BEGIN Supplied records

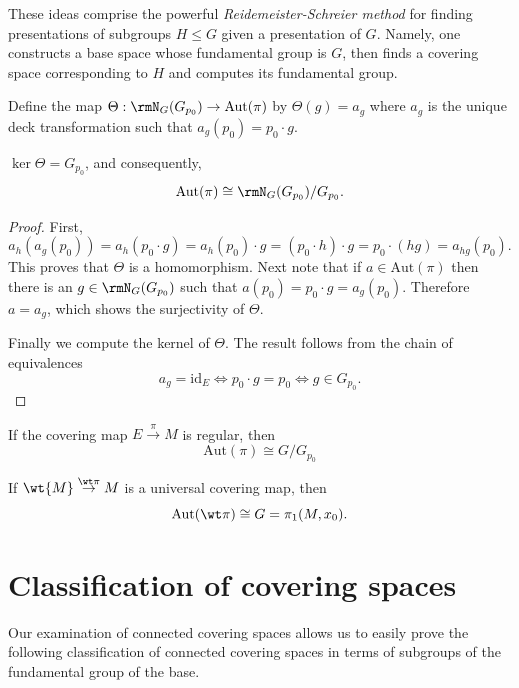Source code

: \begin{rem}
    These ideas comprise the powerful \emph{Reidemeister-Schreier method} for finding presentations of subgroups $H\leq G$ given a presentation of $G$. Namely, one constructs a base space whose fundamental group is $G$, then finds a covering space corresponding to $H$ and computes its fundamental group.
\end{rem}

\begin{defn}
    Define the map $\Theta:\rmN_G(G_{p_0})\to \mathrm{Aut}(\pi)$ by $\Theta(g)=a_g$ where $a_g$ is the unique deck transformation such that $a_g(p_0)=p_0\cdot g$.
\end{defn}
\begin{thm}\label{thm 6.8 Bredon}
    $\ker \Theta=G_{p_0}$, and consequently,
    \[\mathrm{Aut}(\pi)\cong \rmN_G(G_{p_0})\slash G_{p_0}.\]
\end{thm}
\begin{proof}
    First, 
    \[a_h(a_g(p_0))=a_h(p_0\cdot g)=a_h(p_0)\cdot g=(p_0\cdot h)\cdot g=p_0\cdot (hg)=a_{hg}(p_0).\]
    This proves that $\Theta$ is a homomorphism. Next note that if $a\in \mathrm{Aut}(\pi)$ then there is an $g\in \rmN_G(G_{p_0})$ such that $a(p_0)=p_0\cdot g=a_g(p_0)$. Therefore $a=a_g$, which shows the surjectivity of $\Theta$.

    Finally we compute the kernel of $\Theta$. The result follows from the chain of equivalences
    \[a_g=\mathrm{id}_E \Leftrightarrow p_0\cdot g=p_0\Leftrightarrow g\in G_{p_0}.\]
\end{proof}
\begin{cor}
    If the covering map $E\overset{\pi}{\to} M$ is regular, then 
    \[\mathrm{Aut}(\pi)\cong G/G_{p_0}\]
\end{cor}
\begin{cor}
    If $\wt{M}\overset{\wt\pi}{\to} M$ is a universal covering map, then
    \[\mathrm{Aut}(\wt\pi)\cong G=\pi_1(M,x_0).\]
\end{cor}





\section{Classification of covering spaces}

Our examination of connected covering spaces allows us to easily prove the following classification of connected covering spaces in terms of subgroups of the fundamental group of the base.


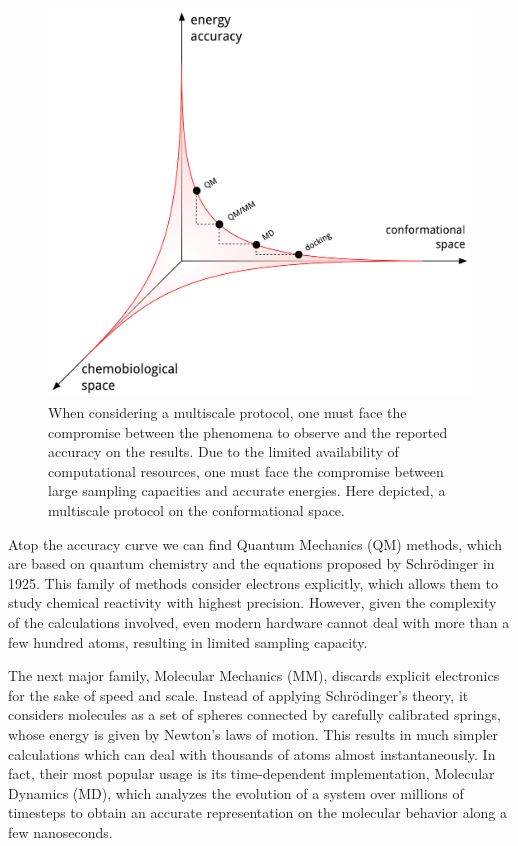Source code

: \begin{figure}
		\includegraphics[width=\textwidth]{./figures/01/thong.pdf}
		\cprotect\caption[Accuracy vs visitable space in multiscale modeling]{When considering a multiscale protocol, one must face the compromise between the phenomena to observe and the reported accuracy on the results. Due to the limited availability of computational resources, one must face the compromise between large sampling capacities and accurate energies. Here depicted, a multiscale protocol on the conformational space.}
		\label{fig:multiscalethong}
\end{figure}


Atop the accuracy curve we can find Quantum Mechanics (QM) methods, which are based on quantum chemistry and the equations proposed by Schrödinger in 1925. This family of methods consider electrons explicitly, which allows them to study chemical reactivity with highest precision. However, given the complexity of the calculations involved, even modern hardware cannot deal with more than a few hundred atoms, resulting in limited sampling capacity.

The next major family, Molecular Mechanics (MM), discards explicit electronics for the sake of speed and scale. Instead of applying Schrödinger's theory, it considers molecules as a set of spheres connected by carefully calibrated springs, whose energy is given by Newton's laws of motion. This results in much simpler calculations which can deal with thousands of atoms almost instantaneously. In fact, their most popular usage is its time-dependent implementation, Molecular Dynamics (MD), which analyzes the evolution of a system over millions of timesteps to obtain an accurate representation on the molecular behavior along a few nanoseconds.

END Supplied records
BEGIN Supplied records

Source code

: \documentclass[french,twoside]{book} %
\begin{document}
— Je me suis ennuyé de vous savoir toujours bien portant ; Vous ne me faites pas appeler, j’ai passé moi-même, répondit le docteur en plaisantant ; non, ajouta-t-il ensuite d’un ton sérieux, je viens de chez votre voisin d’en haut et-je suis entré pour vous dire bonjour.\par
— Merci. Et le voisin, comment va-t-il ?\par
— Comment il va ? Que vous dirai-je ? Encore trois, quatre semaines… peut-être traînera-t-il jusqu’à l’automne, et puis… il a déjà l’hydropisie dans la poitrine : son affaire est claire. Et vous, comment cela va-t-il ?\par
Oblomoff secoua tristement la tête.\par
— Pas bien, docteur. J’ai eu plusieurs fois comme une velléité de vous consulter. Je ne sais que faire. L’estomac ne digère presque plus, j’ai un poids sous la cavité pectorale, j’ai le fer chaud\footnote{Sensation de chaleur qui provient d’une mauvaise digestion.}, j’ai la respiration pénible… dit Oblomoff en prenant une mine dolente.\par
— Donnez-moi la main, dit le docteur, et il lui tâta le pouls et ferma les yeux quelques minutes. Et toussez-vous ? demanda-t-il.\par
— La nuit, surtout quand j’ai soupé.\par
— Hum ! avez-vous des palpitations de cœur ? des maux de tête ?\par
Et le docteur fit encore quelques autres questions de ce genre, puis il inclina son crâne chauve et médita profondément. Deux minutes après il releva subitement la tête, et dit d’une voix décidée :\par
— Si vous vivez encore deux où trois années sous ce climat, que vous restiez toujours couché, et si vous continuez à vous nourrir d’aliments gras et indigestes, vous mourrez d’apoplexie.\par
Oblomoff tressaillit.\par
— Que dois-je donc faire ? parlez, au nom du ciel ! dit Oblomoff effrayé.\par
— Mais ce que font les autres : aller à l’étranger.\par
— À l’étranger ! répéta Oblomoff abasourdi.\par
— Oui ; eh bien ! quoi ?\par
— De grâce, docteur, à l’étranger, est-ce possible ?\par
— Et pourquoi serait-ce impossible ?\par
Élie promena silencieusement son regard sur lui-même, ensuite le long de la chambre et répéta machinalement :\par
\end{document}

END Supplied records
BEGIN Supplied records

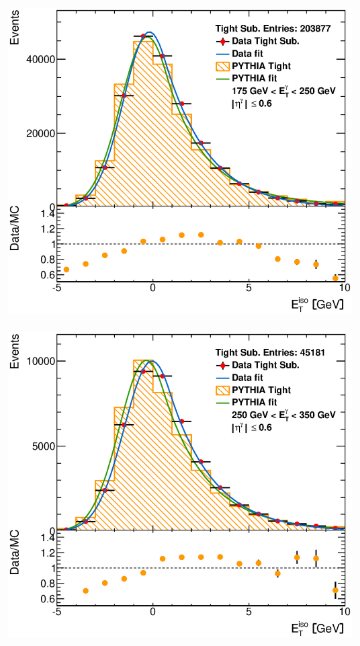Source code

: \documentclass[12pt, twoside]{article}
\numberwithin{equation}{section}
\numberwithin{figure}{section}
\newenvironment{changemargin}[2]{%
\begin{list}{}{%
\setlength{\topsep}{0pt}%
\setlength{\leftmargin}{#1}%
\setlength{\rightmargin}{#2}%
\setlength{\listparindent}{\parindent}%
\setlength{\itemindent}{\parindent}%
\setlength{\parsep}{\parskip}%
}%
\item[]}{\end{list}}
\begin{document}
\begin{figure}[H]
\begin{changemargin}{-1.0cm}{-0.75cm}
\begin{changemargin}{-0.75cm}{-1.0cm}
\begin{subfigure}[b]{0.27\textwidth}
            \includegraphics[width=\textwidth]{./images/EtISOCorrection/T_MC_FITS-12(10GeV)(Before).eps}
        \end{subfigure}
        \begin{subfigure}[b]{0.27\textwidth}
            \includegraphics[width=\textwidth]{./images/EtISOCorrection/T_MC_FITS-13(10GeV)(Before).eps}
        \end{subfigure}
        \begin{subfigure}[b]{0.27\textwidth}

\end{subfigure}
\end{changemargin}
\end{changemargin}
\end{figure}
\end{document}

END Supplied records

● What you will do
Within the material above, extract exactly the lines that start at the line containing "comment cela va-t-il ?\par" and stop after the line containing "Oblomoff secoua tristement la tête.\par", and only those.

● Response area
— Comment il va ? Que vous dirai-je ? Encore trois, quatre semaines… peut-être traînera-t-il jusqu’à l’automne, et puis… il a déjà l’hydropisie dans la poitrine : son affaire est claire. Et vous, comment cela va-t-il ?\par
Oblomoff secoua tristement la tête.\par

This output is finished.